## [What you should do]
Lines that contain the string "your" are the ones to list; copy all of them from the records.

[[ Information provided open ]]

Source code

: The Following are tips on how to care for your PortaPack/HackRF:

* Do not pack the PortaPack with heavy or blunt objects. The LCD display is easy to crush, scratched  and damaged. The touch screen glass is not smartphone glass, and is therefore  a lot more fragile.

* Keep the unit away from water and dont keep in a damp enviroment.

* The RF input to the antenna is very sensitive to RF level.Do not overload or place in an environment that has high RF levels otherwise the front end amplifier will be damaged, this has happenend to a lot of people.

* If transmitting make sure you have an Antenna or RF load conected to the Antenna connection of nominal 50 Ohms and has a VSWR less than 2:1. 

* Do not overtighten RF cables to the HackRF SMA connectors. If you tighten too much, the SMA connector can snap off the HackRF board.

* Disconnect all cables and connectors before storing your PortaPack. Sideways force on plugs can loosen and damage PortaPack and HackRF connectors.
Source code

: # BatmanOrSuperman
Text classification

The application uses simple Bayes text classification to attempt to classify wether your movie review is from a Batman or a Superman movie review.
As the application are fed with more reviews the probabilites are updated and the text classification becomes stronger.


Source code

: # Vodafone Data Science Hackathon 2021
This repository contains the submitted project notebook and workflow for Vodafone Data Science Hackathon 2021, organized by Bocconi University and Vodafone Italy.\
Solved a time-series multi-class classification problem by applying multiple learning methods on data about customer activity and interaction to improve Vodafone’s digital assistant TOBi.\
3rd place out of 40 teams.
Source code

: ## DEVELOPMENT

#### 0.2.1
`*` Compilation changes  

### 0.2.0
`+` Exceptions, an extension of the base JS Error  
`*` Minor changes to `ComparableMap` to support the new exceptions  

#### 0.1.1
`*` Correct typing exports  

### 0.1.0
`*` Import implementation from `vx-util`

[[ Information provided closed ]]

## [Answer to the exercise]
: The Following are tips on how to care for your PortaPack/HackRF:
* Disconnect all cables and connectors before storing your PortaPack. Sideways force on plugs can loosen and damage PortaPack and HackRF connectors.
The application uses simple Bayes text classification to attempt to classify wether your movie review is from a Batman or a Superman movie review.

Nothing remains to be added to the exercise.